B1449. (EMMA THURSBY) RICHARD McCANDLESS GIPSON. The Life of Emma Thursby, 1845-1931. New York, N.Y. Historical Society, 1940. 470pp. Index; Chronology; Photos. Handsome edition w.marbled endpapers.
"She is hardly remembered today, but at one time Emma Thursby (1845-1931) was the most famous singer in America. Known as 'The America Nightingale' in homage to Jenny Lind, 'The Swedish Nightingale' who took the country by storm a generation earlier courtesy of P.T. Barnum, Thursby was a soprano sfogato, with a brilliant, pure and effortless voice. Like Lind, she appeared only on the concert platform at a time when American audiences deemed the operatic stage too risqué a place for a woman of her social/religious standing.
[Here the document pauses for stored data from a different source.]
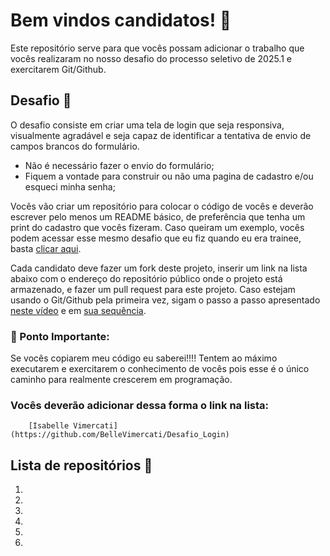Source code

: # Bem vindos candidatos! 👋

Este repositório serve para que vocês possam adicionar o trabalho que vocês realizaram no nosso desafio do processo seletivo de 2025.1 e exercitarem Git/Github.

## Desafio 🚀

O desafio consiste em criar uma tela de login que seja responsiva, visualmente agradável e seja capaz de identificar a tentativa de envio de campos brancos do formulário.

- Não é necessário fazer o envio do formulário;
- Fiquem a vontade para construir ou não uma pagina de cadastro e/ou esqueci minha senha;
  
Vocês vão criar um repositório para colocar o código de vocês e deverão escrever pelo menos um README básico, de preferência que tenha um print do cadastro que vocês fizeram. Caso queiram um exemplo, vocês podem acessar esse mesmo desafio que eu fiz quando eu era trainee, basta [clicar aqui](https://github.com/BelleVimercati/Desafio_Login).

Cada candidato deve fazer um fork deste projeto, inserir um link na lista abaixo com o endereço do repositório público onde o projeto está armazenado, e fazer um pull request para este projeto. Caso estejam usando o Git/Github pela primeira vez, sigam o passo a passo apresentado [neste vídeo](https://www.youtube.com/watch?v=RP5L4mAtxto&ab_channel=CarlosBazilio) e em [sua sequência](https://www.youtube.com/watch?v=GrnAygK1zsA&ab_channel=CarlosBazilio).

### 🚨 Ponto Importante:

Se vocês copiarem meu código eu saberei!!!! Tentem ao máximo executarem e exercitarem o conhecimento de vocês pois esse é o único caminho para realmente crescerem em programação.

### Vocês deverão adicionar dessa forma o link na lista:

```
    [Isabelle Vimercati](https://github.com/BelleVimercati/Desafio_Login)
```

## Lista de repositórios 🌱

1. 
2. 
3. 
4. 
5. 
6. 
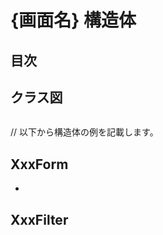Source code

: # {画面名} 構造体

## 目次


## クラス図
```mermaid

```

// 以下から構造体の例を記載します。
## XxxForm
- 

## XxxFilter


## 




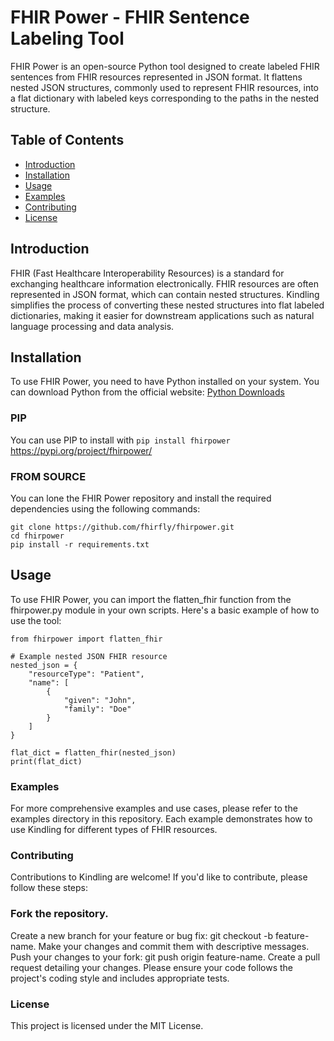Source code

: 
# FHIR Power - FHIR Sentence Labeling Tool

FHIR Power is an open-source Python tool designed to create labeled FHIR sentences from FHIR resources represented in JSON format. It flattens nested JSON structures, commonly used to represent FHIR resources, into a flat dictionary with labeled keys corresponding to the paths in the nested structure.

## Table of Contents

- [Introduction](#introduction)
- [Installation](#installation)
- [Usage](#usage)
- [Examples](#examples)
- [Contributing](#contributing)
- [License](#license)

## Introduction

FHIR (Fast Healthcare Interoperability Resources) is a standard for exchanging healthcare information electronically. FHIR resources are often represented in JSON format, which can contain nested structures. Kindling simplifies the process of converting these nested structures into flat labeled dictionaries, making it easier for downstream applications such as natural language processing and data analysis.

## Installation

To use FHIR Power, you need to have Python installed on your system. You can download Python from the official website: [Python Downloads](https://www.python.org/downloads/)

### PIP
You can use PIP to install with ```pip install fhirpower```
https://pypi.org/project/fhirpower/

### FROM SOURCE
You can lone the FHIR Power repository and install the required dependencies using the following commands:
```
git clone https://github.com/fhirfly/fhirpower.git
cd fhirpower
pip install -r requirements.txt
```
## Usage
To use FHIR Power, you can import the flatten_fhir function from the fhirpower.py module in your own scripts. Here's a basic example of how to use the tool:
```
from fhirpower import flatten_fhir

# Example nested JSON FHIR resource
nested_json = {
    "resourceType": "Patient",
    "name": [
        {
            "given": "John",
            "family": "Doe"
        }
    ]
}

flat_dict = flatten_fhir(nested_json)
print(flat_dict)
```

### Examples
For more comprehensive examples and use cases, please refer to the examples directory in this repository. Each example demonstrates how to use Kindling for different types of FHIR resources.

### Contributing
Contributions to Kindling are welcome! If you'd like to contribute, please follow these steps:

### Fork the repository.
Create a new branch for your feature or bug fix: git checkout -b feature-name.
Make your changes and commit them with descriptive messages.
Push your changes to your fork: git push origin feature-name.
Create a pull request detailing your changes.
Please ensure your code follows the project's coding style and includes appropriate tests.

### License
This project is licensed under the MIT License.
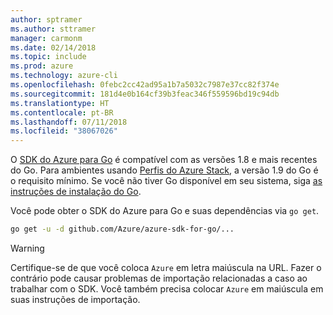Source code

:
 ```yaml
---
author: sptramer
ms.author: sttramer
manager: carmonm
ms.date: 02/14/2018
ms.topic: include
ms.prod: azure
ms.technology: azure-cli
ms.openlocfilehash: 0febc2cc42ad95a1b7a5032c7987e37cc82f374e
ms.sourcegitcommit: 181d4e0b164cf39b3feac346f559596bd19c94db
ms.translationtype: HT
ms.contentlocale: pt-BR
ms.lasthandoff: 07/11/2018
ms.locfileid: "38067026"
---
```

O [SDK do Azure para Go](https://github.com/Azure/azure-sdk-for-go) é compatível com as versões 1.8 e mais recentes do Go. Para ambientes usando [Perfis do Azure Stack](https://docs.microsoft.com/azure/azure-stack/azure-stack-version-profiles), a versão 1.9 do Go é o requisito mínimo.
Se você não tiver Go disponível em seu sistema, siga [as instruções de instalação do Go](https://golang.org/doc/install).

Você pode obter o SDK do Azure para Go e suas dependências via `go get`.

```bash
go get -u -d github.com/Azure/azure-sdk-for-go/...
```

> [!WARNING]
> Certifique-se de que você coloca `Azure` em letra maiúscula na URL. Fazer o contrário pode causar problemas de importação relacionadas a caso ao trabalhar com o SDK. Você também precisa colocar `Azure` em maiúscula em suas instruções de importação.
Thursby's principle studies were with Achille Errani, a tenor who had toured with Adelina Patti, and then with the Ukranian dramatic soprano Erminia Rudersdorff, who, according to Anna E. Schoen-René in her book AMERICAN MUSICAL INHERITANCE, was Manuel Garcia's first representative in America (Rudersdorff's previous studies had been with Giovanni Marco Borgdoni, Rubini, Luigi Lablache and Cavaliere Micheroux).
But before Thursby arrived at Rudersdorff's studio in Wrentham MA, Errani encouraged Thursby to study in Milan, so she journeyed to the Continent on a Grand Tour, traveling first to England, then Germany and France, finally arriving in Italy where she studied with Antonio Sangiovanni, a well-known pedagogue of the time, after first gaining entry into Francesco Lamperti's studio. Lamperti was Thursby's first choice, but the august maestro frequently failed to meet at their appointed lessons, so Thursby shifted her attention to Antonio Sangiovanni who was teaching several of her friends and had the recommendation of Errani. In the end, Thursby took a total of 8 lessons with Lamperti and 26 with Sangiovanni before a traveling companion contracted typhoid and died, which necessitated a return to America.
All this and a great deal more is recorded in Thursby's biography - THE LIFE OF EMMA THURSBY - which was written by Richard McCandless Gibson on behalf of the New York Historical Society in 1940. It was commissioned by Emma's younger sister Ina, with whom she lived and traveled. Both remained unmarried, and traveled widely together, from Norway to Japan.
It was a very curious experience to sit and read through the Thursby archives. Thursby didn't concern herself with singing alone. She also had an avid interest in Eastern Philosophy and Spiritualism, as many did during the first decades of the 20th century. Most curious are the spirit photographs taken of a pet mynah bird, which was stuffed after death and included in the Thursby collection. Apparently, the bird was quite opinionated about Thursby's students. Unfortunately, this one item has not survived.”